Because of the excellent linear correlation coefficients found, the frequency shifts were fitted as a linear function of the different solar indices I by:

$$\Delta\nu^i=a + b \cdot I^i.$$ (4)

In Table 2 we report the intercepts and the slopes obtained for all the solar indices considered, and an example is given for the radio flux in the lower part of Fig. 2. The slopes can be compared with the results shown in Table 1 of Régulo et al. (1994) also obtained for low-degree p-modes. The three solar indices in common to both works present similar slopes; the differences are less than 3 times our error bars. Notice that, more or less, all activity indices used here produce similar values of the correlation coefficient with the frequency shifts leading to the conclusion than none is much better, for this purpose, than others.

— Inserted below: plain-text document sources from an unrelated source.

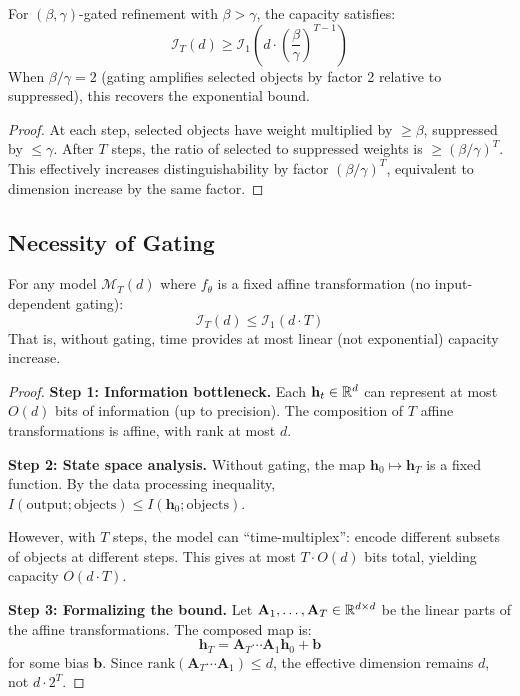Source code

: \begin{theorem}
\label{thm:imperfect}
For $(\beta, \gamma)$-gated refinement with $\beta > \gamma$, the capacity satisfies:
\begin{equation}
\mathcal{I}_T(d) \geq \mathcal{I}_1\left(d \cdot \left(\frac{\beta}{\gamma}\right)^{T-1}\right)
\end{equation}
When $\beta/\gamma = 2$ (gating amplifies selected objects by factor 2 relative to suppressed), this recovers the exponential bound.
\end{theorem}

\begin{proof}
At each step, selected objects have weight multiplied by $\geq \beta$, suppressed by $\leq \gamma$. After $T$ steps, the ratio of selected to suppressed weights is $\geq (\beta/\gamma)^T$. This effectively increases distinguishability by factor $(\beta/\gamma)^T$, equivalent to dimension increase by the same factor.
\end{proof}

\subsection{Necessity of Gating}

\begin{theorem}
\label{thm:linear_lower}
For any model $\mathcal{M}_T(d)$ where $f_\theta$ is a fixed affine transformation (no input-dependent gating):
\begin{equation}
\mathcal{I}_T(d) \leq \mathcal{I}_1(d \cdot T)
\end{equation}
That is, without gating, time provides at most linear (not exponential) capacity increase.
\end{theorem}

\begin{proof}
\textbf{Step 1: Information bottleneck.}
Each $\mathbf{h}_t \in \R^d$ can represent at most $O(d)$ bits of information (up to precision). The composition of $T$ affine transformations is affine, with rank at most $d$.

\textbf{Step 2: State space analysis.}
Without gating, the map $\mathbf{h}_0 \mapsto \mathbf{h}_T$ is a fixed function. By the data processing inequality, $I(\text{output}; \text{objects}) \leq I(\mathbf{h}_0; \text{objects})$.

However, with $T$ steps, the model can ``time-multiplex'': encode different subsets of objects at different steps. This gives at most $T \cdot O(d)$ bits total, yielding capacity $O(d \cdot T)$.

\textbf{Step 3: Formalizing the bound.}
Let $\mathbf{A}_1, \ldots, \mathbf{A}_T \in \R^{d \times d}$ be the linear parts of the affine transformations. The composed map is:
\begin{equation}
\mathbf{h}_T = \mathbf{A}_T \cdots \mathbf{A}_1 \mathbf{h}_0 + \mathbf{b}
\end{equation}
for some bias $\mathbf{b}$. Since $\text{rank}(\mathbf{A}_T \cdots \mathbf{A}_1) \leq d$, the effective dimension remains $d$, not $d \cdot 2^T$.
\end{proof}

The numbers also agree with those obtained recently by Jain et al. (2000) for intermediate-degrees ($\ell = 20$-100) using GONG data. However, intermediate degree modes are confined closer to the surface and one may expect them to be more sensitive to the activity changes and therefore the slope to be larger for those modes than for low-degree modes. This is indeed what we found analyzing LOWL data (Jiménez-Reyes et al. 2001) but, as we shall see, this depends also strongly on the range of frequencies considered to calculate the average values.

The interpretation of the different behavior found for $\ell = 1$, 3 and $\ell = 0$, 2 is not straightforward. In order to understand better the underlying physics, one may instead look at the velocity power variations and at the frequency and $\ell$-dependences. This is considered in the following section.

Figure 3: Time variation of the TVP changes in percent compare to its minimum value (i.e. $100\cdot({\it TVP}^i-{\it TVP}_{\min})/{\it TVP}_{\min}$) for low-degree p-modes integrated between 2.5 and 3.7 mHz. In the sub-panel the TVP corresponding to $\ell = 1$, 3 and $\ell = 0$, 2 are also shown. The radio flux at 10.7 cm calculated for the same periods is plotted as a full line in the upper plot and its linear correlation with the frequency shift is shown in the lower plot.